[DATA SECTION Boundary: Start]

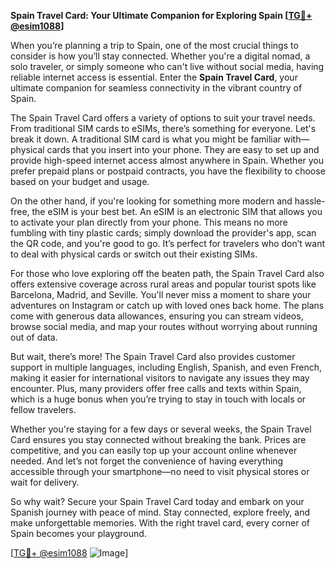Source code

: **Spain Travel Card: Your Ultimate Companion for Exploring Spain [[TG💪+ @esim1088](https://t.me/s/esim1088)]**

When you’re planning a trip to Spain, one of the most crucial things to consider is how you’ll stay connected. Whether you're a digital nomad, a solo traveler, or simply someone who can't live without social media, having reliable internet access is essential. Enter the **Spain Travel Card**, your ultimate companion for seamless connectivity in the vibrant country of Spain.

The Spain Travel Card offers a variety of options to suit your travel needs. From traditional SIM cards to eSIMs, there’s something for everyone. Let's break it down. A traditional SIM card is what you might be familiar with—physical cards that you insert into your phone. They are easy to set up and provide high-speed internet access almost anywhere in Spain. Whether you prefer prepaid plans or postpaid contracts, you have the flexibility to choose based on your budget and usage.

On the other hand, if you're looking for something more modern and hassle-free, the eSIM is your best bet. An eSIM is an electronic SIM that allows you to activate your plan directly from your phone. This means no more fumbling with tiny plastic cards; simply download the provider's app, scan the QR code, and you're good to go. It’s perfect for travelers who don’t want to deal with physical cards or switch out their existing SIMs.

For those who love exploring off the beaten path, the Spain Travel Card also offers extensive coverage across rural areas and popular tourist spots like Barcelona, Madrid, and Seville. You'll never miss a moment to share your adventures on Instagram or catch up with loved ones back home. The plans come with generous data allowances, ensuring you can stream videos, browse social media, and map your routes without worrying about running out of data.

But wait, there’s more! The Spain Travel Card also provides customer support in multiple languages, including English, Spanish, and even French, making it easier for international visitors to navigate any issues they may encounter. Plus, many providers offer free calls and texts within Spain, which is a huge bonus when you’re trying to stay in touch with locals or fellow travelers.

Whether you're staying for a few days or several weeks, the Spain Travel Card ensures you stay connected without breaking the bank. Prices are competitive, and you can easily top up your account online whenever needed. And let’s not forget the convenience of having everything accessible through your smartphone—no need to visit physical stores or wait for delivery.

So why wait? Secure your Spain Travel Card today and embark on your Spanish journey with peace of mind. Stay connected, explore freely, and make unforgettable memories. With the right travel card, every corner of Spain becomes your playground.

[[TG💪+ @esim1088](https://t.me/s/esim1088) ![Image](https://i.postimg.cc/Y0z9fWf4/image.png)]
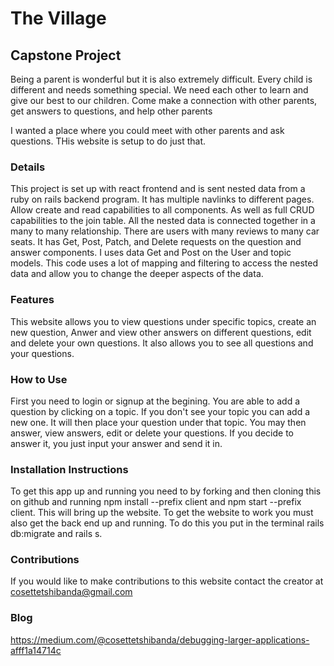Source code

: # The Village
## Capstone Project
Being a parent is wonderful but it is also extremely difficult. Every child is different and needs something special. We need each other to learn and give our best to our children. Come make a connection with other parents, get answers to questions, and help other parents

I wanted a place where you could meet with other parents and ask questions. THis website is setup to do just that. 

### Details
This project is set up with react frontend and is sent nested data from a ruby on rails backend program. It has multiple navlinks to different pages. Allow create and read capabilities to all components. As well as full CRUD capabilities to the join table. All the nested data is connected together in a many to many relationship. There are users with many reviews to many car seats. It has Get, Post, Patch, and Delete requests on the question and answer components. I uses data Get and Post on the User and topic models. This code uses a lot of mapping and filtering to access the nested data and allow you to change the deeper aspects of the data.

### Features
This website allows you to view questions under specific topics, create an new question, Anwer and view other answers on different questions, edit and delete  your own questions. It also allows you to see all questions and your questions. 
### How to Use
First you need to login or signup at the begining. You are able to add a question by clicking on a topic. If you don't see your topic you can add a new one. It will then place your question under that topic. You may then answer, view answers, edit or delete your questions. If you decide to answer it, you just input your answer and send it in. 

### Installation Instructions
To get this app up and running you need to by forking and then cloning this on github and running npm install --prefix client and npm start --prefix client. This will bring up the website. To get the website to work you must also get the back end up and running. To do this you put in the terminal rails db:migrate and rails s.

### Contributions
If you would like to make contributions to this website contact the creator at cosettetshibanda@gmail.com

### Blog
https://medium.com/@cosettetshibanda/debugging-larger-applications-afff1a14714c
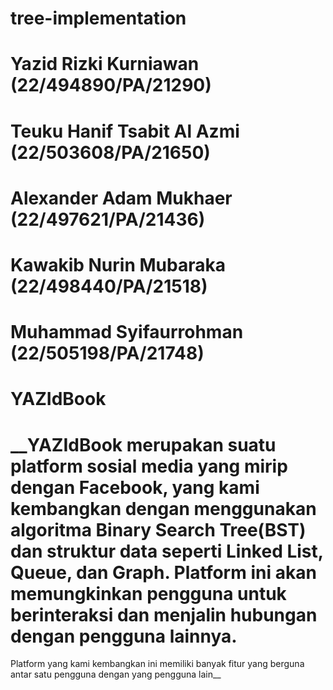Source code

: # tree-implementation
# __Yazid Rizki Kurniawan (22/494890/PA/21290)__
# __Teuku Hanif Tsabit Al Azmi (22/503608/PA/21650)__
# __Alexander Adam Mukhaer (22/497621/PA/21436)__
# __Kawakib Nurin Mubaraka (22/498440/PA/21518)__
# __Muhammad Syifaurrohman (22/505198/PA/21748)__

# __YAZIdBook__

# __YAZIdBook merupakan suatu platform sosial media yang mirip dengan Facebook, yang kami kembangkan dengan menggunakan algoritma Binary Search Tree(BST) dan struktur data seperti Linked List, Queue, dan Graph. Platform ini akan memungkinkan pengguna untuk berinteraksi dan menjalin hubungan dengan pengguna lainnya.
Platform yang kami kembangkan ini memiliki banyak fitur yang berguna antar satu pengguna dengan yang pengguna lain__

[DATA SECTION Boundary: End]

> TASK BRIEF: Repeat the records word for word. Leave out whatever pictures they hold.

> SOLUTION:
Source code

: **Spain Travel Card: Your Ultimate Companion for Exploring Spain [[TG💪+ @esim1088](https://t.me/s/esim1088)]**

When you’re planning a trip to Spain, one of the most crucial things to consider is how you’ll stay connected. Whether you're a digital nomad, a solo traveler, or simply someone who can't live without social media, having reliable internet access is essential. Enter the **Spain Travel Card**, your ultimate companion for seamless connectivity in the vibrant country of Spain.

The Spain Travel Card offers a variety of options to suit your travel needs. From traditional SIM cards to eSIMs, there’s something for everyone. Let's break it down. A traditional SIM card is what you might be familiar with—physical cards that you insert into your phone. They are easy to set up and provide high-speed internet access almost anywhere in Spain. Whether you prefer prepaid plans or postpaid contracts, you have the flexibility to choose based on your budget and usage.

On the other hand, if you're looking for something more modern and hassle-free, the eSIM is your best bet. An eSIM is an electronic SIM that allows you to activate your plan directly from your phone. This means no more fumbling with tiny plastic cards; simply download the provider's app, scan the QR code, and you're good to go. It’s perfect for travelers who don’t want to deal with physical cards or switch out their existing SIMs.

For those who love exploring off the beaten path, the Spain Travel Card also offers extensive coverage across rural areas and popular tourist spots like Barcelona, Madrid, and Seville. You'll never miss a moment to share your adventures on Instagram or catch up with loved ones back home. The plans come with generous data allowances, ensuring you can stream videos, browse social media, and map your routes without worrying about running out of data.

But wait, there’s more! The Spain Travel Card also provides customer support in multiple languages, including English, Spanish, and even French, making it easier for international visitors to navigate any issues they may encounter. Plus, many providers offer free calls and texts within Spain, which is a huge bonus when you’re trying to stay in touch with locals or fellow travelers.

Whether you're staying for a few days or several weeks, the Spain Travel Card ensures you stay connected without breaking the bank. Prices are competitive, and you can easily top up your account online whenever needed. And let’s not forget the convenience of having everything accessible through your smartphone—no need to visit physical stores or wait for delivery.

So why wait? Secure your Spain Travel Card today and embark on your Spanish journey with peace of mind. Stay connected, explore freely, and make unforgettable memories. With the right travel card, every corner of Spain becomes your playground.

[[TG💪+ @esim1088](https://t.me/s/esim1088) ![Image](https://i.postimg.cc/Y0z9fWf4/image.png)]
Source code

: # The Village
## Capstone Project
Being a parent is wonderful but it is also extremely difficult. Every child is different and needs something special. We need each other to learn and give our best to our children. Come make a connection with other parents, get answers to questions, and help other parents

I wanted a place where you could meet with other parents and ask questions. THis website is setup to do just that. 

### Details
This project is set up with react frontend and is sent nested data from a ruby on rails backend program. It has multiple navlinks to different pages. Allow create and read capabilities to all components. As well as full CRUD capabilities to the join table. All the nested data is connected together in a many to many relationship. There are users with many reviews to many car seats. It has Get, Post, Patch, and Delete requests on the question and answer components. I uses data Get and Post on the User and topic models. This code uses a lot of mapping and filtering to access the nested data and allow you to change the deeper aspects of the data.

### Features
This website allows you to view questions under specific topics, create an new question, Anwer and view other answers on different questions, edit and delete  your own questions. It also allows you to see all questions and your questions. 
### How to Use
First you need to login or signup at the begining. You are able to add a question by clicking on a topic. If you don't see your topic you can add a new one. It will then place your question under that topic. You may then answer, view answers, edit or delete your questions. If you decide to answer it, you just input your answer and send it in. 

### Installation Instructions
To get this app up and running you need to by forking and then cloning this on github and running npm install --prefix client and npm start --prefix client. This will bring up the website. To get the website to work you must also get the back end up and running. To do this you put in the terminal rails db:migrate and rails s.

### Contributions
If you would like to make contributions to this website contact the creator at cosettetshibanda@gmail.com

### Blog
https://medium.com/@cosettetshibanda/debugging-larger-applications-afff1a14714c
Source code

: # tree-implementation
# __Yazid Rizki Kurniawan (22/494890/PA/21290)__
# __Teuku Hanif Tsabit Al Azmi (22/503608/PA/21650)__
# __Alexander Adam Mukhaer (22/497621/PA/21436)__
# __Kawakib Nurin Mubaraka (22/498440/PA/21518)__
# __Muhammad Syifaurrohman (22/505198/PA/21748)__

# __YAZIdBook__

# __YAZIdBook merupakan suatu platform sosial media yang mirip dengan Facebook, yang kami kembangkan dengan menggunakan algoritma Binary Search Tree(BST) dan struktur data seperti Linked List, Queue, dan Graph. Platform ini akan memungkinkan pengguna untuk berinteraksi dan menjalin hubungan dengan pengguna lainnya.
Platform yang kami kembangkan ini memiliki banyak fitur yang berguna antar satu pengguna dengan yang pengguna lain__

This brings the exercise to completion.